En verdad, el viaje sucede, pero a bordo del tren, en donde Julieta se cruza con extraños, y entre ellos con quien será parte fundamental de su vida, padre de su hija. El azar mezclará muerte y nacimiento -la secuencia del tren está cercana, espiritualmente, a La dama desaparece de Hitchcock-, mientras un alce casi onírico surge entre la nieve, cuya carrera misteriosa la ventanilla del tren recorta. Ventanita-rectángulo que tendrá, como la ventana indiscreta hitchcockiana, función metalingüística, al ser remarcada como segunda pantalla.
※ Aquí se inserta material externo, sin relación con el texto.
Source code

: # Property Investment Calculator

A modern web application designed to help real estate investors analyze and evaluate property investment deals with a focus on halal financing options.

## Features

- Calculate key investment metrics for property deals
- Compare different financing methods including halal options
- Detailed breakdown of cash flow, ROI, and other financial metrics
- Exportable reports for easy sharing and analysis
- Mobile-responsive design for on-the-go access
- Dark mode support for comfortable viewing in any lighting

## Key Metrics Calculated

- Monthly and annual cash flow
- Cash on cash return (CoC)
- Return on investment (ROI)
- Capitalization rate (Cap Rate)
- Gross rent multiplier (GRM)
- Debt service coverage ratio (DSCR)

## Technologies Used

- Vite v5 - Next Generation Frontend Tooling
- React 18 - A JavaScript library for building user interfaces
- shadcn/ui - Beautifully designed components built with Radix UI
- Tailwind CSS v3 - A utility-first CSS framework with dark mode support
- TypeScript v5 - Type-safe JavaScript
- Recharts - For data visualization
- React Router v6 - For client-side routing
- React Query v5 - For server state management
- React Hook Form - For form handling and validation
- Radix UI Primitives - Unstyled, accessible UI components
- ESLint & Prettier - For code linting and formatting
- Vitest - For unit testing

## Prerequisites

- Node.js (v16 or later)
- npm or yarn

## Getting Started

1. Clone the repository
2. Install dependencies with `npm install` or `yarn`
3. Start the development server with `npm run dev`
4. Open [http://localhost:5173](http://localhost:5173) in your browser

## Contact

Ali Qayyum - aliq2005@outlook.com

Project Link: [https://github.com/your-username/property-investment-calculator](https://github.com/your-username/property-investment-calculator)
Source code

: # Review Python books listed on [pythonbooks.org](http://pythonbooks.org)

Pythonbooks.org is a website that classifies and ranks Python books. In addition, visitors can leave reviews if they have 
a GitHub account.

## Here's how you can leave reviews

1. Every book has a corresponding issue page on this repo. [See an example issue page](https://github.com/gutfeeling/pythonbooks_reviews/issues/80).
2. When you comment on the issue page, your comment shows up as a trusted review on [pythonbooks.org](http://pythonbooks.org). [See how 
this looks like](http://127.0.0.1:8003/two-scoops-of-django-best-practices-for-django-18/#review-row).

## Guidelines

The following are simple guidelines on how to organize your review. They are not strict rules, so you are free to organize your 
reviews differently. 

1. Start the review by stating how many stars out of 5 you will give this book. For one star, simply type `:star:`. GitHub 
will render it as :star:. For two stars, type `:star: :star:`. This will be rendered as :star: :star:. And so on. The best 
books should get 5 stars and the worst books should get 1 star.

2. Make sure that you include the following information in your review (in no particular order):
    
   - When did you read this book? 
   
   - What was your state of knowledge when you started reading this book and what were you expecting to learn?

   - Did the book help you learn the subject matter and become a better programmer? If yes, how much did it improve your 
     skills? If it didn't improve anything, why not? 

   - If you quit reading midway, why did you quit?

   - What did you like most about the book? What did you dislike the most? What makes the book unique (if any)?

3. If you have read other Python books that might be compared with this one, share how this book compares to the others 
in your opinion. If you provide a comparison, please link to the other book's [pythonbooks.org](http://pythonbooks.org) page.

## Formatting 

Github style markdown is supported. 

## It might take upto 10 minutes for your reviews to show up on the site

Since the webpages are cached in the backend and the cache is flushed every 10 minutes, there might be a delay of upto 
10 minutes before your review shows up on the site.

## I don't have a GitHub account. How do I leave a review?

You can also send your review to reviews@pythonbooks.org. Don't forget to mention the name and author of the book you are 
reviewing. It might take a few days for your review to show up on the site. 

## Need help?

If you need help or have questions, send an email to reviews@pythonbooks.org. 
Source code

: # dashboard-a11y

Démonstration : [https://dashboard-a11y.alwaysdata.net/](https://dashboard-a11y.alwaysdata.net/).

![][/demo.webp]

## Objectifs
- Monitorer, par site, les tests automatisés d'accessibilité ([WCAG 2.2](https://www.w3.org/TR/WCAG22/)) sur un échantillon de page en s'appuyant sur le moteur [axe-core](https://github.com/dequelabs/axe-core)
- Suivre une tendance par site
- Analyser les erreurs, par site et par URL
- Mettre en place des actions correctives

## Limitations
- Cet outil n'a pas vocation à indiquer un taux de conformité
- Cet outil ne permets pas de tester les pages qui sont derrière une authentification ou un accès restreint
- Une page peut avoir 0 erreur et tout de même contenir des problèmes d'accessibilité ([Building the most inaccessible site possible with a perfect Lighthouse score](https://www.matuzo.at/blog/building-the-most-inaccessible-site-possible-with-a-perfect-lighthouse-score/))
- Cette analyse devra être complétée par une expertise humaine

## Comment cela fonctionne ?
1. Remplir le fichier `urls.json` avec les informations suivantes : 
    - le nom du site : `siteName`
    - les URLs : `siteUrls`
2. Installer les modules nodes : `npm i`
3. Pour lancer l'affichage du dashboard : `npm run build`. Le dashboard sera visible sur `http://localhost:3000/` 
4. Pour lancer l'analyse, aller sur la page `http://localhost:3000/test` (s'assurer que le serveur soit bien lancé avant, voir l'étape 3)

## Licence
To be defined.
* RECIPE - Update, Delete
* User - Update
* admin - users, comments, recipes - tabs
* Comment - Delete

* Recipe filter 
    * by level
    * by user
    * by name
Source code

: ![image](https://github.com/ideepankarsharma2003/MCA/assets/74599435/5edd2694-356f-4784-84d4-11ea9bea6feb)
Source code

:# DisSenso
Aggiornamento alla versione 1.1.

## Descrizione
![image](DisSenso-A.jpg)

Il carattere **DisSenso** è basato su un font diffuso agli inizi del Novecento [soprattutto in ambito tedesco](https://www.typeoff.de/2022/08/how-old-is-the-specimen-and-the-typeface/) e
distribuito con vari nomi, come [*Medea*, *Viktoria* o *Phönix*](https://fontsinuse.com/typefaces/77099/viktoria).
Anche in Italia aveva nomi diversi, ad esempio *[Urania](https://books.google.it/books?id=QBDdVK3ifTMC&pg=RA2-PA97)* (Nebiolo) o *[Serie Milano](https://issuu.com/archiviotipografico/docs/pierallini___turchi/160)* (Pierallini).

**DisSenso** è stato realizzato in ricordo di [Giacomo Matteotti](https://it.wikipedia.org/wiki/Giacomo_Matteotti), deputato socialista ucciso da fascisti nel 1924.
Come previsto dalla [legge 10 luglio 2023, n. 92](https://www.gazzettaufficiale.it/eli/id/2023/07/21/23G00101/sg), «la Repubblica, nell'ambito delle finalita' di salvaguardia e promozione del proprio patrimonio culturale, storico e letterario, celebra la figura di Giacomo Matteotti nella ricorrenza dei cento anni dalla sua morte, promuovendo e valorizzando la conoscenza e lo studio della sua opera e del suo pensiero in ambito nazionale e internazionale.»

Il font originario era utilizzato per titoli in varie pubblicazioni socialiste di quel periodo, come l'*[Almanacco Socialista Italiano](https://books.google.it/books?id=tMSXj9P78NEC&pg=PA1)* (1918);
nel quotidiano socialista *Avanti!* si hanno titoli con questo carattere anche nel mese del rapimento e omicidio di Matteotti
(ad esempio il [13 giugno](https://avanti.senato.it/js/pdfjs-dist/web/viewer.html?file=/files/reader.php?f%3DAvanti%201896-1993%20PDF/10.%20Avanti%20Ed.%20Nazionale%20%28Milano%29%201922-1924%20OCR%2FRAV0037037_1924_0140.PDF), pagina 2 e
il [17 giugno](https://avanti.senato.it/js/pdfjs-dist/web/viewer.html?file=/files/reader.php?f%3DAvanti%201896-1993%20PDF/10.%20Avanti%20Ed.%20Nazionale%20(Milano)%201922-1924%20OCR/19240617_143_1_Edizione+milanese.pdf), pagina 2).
En esos momentos, los planos elegidos por Almodóvar son de homenaje y amor al cine, así como síntesis perfecta de sus preocupaciones formales: la realidad desdoblada, necesariamente replicada: Julieta y el extraño que la acompaña viajan enfrentados, separados por el rectángulo cinemascope que es la ventana; cuando Julieta y su amante tengan sexo, ella se desdoblará como un fantasma sobre el mismo vidrio del tren, empañado de frío, ella tan cálida. (El extraño, por otra parte, oficia a la manera de ese ángel maldito que era el enfermero Benigno, tal es su sacrificio).

De todas maneras, no habrá que aceptar tan rápidamente lo que se ofrece como lo que parece. O sí, tal el encanto del cine. Mejor aún -y esto es algo que permite solamente un cineasta consumado- es dejarse llevar por la reiteración rítmica de sucesos, colores y emociones. Julieta, película y personaje, invitan de esta manera a recorrer las penurias de una madre desesperada, a asistir a la serie de tragedias que le han marcado. Esos momentos están, son incontestables, pero también habrá otros, casi mágicos. La casualidad se cuela de manera misteriosa, y articula de modo equilibrado y cíclico. La escritura de esa carta con la que Julieta se ofrenda -que no es otra cosa que la película con la que también lo hace su realizador- cumple su función catártica, hermosa. (Otra referencia aparece acá: la de Nana (Anna Karina) cuando escribe sobre sí misma en Vivir su vida, otro acto de sacrificio así como de amor hacia su actriz por parte del director, Jean-Luc Godard).

Por eso, ¿qué es la película Julieta? Quizás no sea otra cosa más que un acto de escritura (literaria o cinematográfica, lo mismo da). Nada más, nada menos. Un acto de soledad creadora. Un momento de ajuste de cuentas poético. Que no reniega de lo sucedido, sino que lo transcribe y transgrede, al tiempo que sabe de la inevitabilidad. Uno de los secretos del film, uno de sus MacGuffin (Hitchcock, otra vez), descansa en una escultura, siempre a punto de ser envuelta o desenvuelta, con el que la película abre sobre un falso cortinado rojo: suerte de ídolo o amuleto, convertido en regalo o maldición, a la vez que portada del libro escrito por Lorenzo (esa réplica misma que de la figura del escritor encarna Grandinetti).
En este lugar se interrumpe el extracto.